Rachel PAYNE (South-Eastern Metropolitan) (14:50): 

I rise to speak to the Biosecurity Legislation Amendment (Incident Response) Bill 2023 on behalf of Legalise Cannabis Victoria. This bill amends the Livestock Disease Control Act 1994, Livestock Management Act 2010 and Plant Biosecurity Act 2010. The intent of this bill is to strengthen our state’s emergency management, traceability and enforcement powers, allowing us to better manage biosecurity risks.

Just last year we saw the importance of strong biosecurity protections when Indonesia responded to widespread detection of foot-and-mouth disease. If these measures had failed, the result would have been catastrophic for local fauna, flora, the connected ecosystems and our economy. 2013 modelling by the Australian Bureau of Agricultural and Resource Economics and Sciences found that a large amount of foot-and-mouth disease in Australia would have had a $50 billion impact over 10 years.

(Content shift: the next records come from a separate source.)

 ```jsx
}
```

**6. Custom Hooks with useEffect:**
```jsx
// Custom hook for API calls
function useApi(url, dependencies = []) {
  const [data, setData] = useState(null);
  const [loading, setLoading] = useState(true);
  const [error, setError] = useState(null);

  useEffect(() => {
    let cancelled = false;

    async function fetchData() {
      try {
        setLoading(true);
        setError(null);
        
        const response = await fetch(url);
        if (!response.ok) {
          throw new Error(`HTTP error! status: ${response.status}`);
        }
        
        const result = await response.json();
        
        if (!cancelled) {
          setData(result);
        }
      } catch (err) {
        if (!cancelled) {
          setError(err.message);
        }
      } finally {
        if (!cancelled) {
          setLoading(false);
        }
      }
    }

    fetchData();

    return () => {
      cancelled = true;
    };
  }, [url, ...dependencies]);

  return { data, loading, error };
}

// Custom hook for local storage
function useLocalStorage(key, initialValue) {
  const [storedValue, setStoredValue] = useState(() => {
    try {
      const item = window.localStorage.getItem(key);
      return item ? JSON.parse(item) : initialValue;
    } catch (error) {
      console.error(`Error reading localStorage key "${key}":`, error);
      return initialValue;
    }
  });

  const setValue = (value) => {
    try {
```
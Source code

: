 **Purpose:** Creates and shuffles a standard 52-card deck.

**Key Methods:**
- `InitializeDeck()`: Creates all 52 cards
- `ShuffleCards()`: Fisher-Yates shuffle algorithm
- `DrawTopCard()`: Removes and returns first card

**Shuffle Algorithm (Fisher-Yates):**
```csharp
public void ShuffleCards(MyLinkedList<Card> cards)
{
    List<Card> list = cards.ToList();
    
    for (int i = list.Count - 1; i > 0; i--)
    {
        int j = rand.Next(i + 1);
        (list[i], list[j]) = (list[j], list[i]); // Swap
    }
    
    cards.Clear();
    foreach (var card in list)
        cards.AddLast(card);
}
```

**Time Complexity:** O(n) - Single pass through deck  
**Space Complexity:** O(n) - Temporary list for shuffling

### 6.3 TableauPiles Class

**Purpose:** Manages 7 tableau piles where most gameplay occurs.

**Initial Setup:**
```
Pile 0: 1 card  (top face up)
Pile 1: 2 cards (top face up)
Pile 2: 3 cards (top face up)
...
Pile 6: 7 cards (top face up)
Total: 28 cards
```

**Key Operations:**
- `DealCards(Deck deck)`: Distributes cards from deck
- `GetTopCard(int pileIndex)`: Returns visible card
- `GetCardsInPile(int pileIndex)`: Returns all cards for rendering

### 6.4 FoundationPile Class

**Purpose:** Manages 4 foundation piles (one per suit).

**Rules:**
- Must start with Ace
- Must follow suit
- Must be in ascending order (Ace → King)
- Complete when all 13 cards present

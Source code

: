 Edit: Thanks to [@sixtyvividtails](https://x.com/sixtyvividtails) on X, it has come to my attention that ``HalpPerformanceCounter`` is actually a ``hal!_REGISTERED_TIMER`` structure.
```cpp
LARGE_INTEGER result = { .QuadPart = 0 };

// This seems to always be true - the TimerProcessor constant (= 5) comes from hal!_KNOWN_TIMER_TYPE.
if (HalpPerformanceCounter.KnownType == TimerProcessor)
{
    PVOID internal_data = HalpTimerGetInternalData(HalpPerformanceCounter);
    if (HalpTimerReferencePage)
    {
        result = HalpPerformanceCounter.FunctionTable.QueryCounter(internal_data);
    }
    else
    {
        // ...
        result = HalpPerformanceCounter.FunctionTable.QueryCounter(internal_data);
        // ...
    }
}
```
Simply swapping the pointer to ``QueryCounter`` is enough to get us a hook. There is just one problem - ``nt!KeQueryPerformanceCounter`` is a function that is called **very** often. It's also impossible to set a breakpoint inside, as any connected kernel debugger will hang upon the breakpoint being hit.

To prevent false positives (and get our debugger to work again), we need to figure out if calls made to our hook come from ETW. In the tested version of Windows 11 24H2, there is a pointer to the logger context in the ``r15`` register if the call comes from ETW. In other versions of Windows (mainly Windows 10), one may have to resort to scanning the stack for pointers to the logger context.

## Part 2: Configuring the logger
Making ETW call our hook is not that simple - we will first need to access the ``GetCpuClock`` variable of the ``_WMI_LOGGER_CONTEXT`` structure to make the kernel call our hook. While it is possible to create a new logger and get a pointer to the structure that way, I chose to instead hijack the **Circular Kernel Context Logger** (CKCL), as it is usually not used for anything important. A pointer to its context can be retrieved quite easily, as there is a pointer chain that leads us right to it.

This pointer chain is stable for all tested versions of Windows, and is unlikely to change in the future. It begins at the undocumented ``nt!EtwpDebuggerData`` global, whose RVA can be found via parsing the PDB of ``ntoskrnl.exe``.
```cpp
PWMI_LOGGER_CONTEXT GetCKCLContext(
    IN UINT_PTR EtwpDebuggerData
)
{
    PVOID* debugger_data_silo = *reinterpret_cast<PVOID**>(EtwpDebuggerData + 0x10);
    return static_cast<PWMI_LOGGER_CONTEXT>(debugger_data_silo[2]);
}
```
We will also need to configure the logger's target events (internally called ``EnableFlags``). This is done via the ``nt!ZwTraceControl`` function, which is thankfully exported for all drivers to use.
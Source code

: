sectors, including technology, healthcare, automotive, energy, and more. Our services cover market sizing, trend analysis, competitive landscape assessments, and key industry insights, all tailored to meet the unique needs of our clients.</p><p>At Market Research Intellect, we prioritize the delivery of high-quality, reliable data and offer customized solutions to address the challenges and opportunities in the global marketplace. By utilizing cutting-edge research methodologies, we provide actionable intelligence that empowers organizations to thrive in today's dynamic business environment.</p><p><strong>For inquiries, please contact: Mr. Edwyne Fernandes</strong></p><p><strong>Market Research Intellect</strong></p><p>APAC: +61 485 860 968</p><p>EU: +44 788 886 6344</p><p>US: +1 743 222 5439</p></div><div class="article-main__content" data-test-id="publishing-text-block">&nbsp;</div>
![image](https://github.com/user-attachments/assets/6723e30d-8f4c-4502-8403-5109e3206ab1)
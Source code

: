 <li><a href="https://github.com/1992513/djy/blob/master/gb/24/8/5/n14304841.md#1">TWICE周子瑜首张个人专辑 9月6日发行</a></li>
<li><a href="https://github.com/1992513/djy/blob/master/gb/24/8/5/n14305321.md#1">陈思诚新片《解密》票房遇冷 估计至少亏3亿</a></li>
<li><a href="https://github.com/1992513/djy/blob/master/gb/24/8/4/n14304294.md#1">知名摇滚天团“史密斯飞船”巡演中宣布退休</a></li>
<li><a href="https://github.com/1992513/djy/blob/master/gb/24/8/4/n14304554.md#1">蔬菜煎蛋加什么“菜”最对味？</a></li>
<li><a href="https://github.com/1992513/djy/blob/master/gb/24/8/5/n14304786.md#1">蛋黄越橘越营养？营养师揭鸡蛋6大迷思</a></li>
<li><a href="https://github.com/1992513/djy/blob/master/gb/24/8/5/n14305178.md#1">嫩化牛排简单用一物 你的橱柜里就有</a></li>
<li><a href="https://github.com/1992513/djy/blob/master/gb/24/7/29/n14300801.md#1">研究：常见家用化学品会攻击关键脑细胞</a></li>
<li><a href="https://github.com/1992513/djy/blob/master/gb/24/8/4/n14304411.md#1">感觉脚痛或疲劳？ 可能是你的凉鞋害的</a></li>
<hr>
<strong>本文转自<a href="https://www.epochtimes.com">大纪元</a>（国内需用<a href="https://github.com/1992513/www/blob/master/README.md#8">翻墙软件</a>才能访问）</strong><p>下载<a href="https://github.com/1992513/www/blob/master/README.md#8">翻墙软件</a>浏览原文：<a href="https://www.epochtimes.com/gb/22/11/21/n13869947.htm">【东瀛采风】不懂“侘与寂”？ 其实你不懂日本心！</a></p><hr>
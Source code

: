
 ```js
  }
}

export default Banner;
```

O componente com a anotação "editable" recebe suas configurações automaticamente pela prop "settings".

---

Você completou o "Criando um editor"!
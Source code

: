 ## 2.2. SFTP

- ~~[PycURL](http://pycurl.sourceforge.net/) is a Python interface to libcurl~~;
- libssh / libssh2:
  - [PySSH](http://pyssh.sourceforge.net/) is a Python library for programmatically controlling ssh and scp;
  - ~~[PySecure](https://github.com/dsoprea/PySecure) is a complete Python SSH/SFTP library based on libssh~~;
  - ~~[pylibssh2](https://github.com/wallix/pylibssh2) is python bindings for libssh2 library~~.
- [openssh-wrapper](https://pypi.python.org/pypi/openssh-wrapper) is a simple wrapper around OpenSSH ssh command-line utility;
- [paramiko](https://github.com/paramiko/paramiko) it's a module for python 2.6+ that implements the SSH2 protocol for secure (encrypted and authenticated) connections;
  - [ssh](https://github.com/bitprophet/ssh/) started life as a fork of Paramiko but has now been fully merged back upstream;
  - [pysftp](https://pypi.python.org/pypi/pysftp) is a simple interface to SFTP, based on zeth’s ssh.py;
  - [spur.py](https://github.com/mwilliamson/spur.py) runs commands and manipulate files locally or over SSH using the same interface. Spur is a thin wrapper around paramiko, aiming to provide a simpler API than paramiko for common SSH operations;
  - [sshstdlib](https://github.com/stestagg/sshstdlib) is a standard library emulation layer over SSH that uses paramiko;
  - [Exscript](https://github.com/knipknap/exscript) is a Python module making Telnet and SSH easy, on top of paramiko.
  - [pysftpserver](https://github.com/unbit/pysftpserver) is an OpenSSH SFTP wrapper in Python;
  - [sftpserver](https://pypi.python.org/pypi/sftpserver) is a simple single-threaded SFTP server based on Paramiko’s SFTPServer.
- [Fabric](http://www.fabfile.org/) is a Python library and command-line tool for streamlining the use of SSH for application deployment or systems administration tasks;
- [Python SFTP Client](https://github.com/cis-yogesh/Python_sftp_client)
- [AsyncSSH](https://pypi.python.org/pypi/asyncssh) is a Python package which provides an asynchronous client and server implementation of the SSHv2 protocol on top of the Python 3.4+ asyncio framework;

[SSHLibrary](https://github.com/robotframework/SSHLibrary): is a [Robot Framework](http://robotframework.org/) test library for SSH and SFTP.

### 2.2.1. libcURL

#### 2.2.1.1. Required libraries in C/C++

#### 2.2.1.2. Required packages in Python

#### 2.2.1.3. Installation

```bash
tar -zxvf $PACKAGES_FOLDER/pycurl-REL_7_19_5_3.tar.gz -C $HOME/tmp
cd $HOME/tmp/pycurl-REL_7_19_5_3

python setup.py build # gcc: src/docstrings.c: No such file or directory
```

Prior to that, we saw the spread of the varroa mite in New South Wales: a parasite that weakens and kills honey bee colonies. Management of this spread is ongoing, but unfortunately a failed national eradication response has already resulted in the extermination of thousands of honey bees.

Biosecurity risks are very real, and strong protective measures are imperative to protecting our natural environment.

This bill includes such measures: greater information sharing, compensation arrangements and increased powers to respond to biosecurity risks. However, as several of my colleagues have pointed out, concerns have been raised that the increased penalties in this bill could act as a smokescreen to crack down on those who seek to expose animal suffering and inhumane practices. This form of activism is not without controversy,

but the right to protest is essential for our democracy.

Protests of this kind have highlighted the abhorrent mistreatment of animals where government have either failed to intervene or failed to ensure compliance. We saw this with sow stalls – narrow pens used for pigs that are not even wide enough for them to turn around in. The Australian pig industry committed to phasing these out by 2017, bringing us in line with the UK, Switzerland, New Zealand, Austria and Sweden.

Yet footage later taken by animal activists purported to show sow stalls in use at multiple Victorian piggeries, with it being alleged that some were being used for multiple weeks. We are concerned that this bill imposes significant financial penalties on those who just want to shed a light on inhumane practices and advocate for a better life for these animals.

With this in mind, we will be supporting the amendments by the Greens to remove the clauses in this bill that seek to increase these penalties.

But to return to the central purpose of this bill, these are very important reforms that will ensure that we can respond quickly and efficiently to biosecurity risks as they arise. Accordingly, we will be supporting this bill, recognising the important purpose that it serves.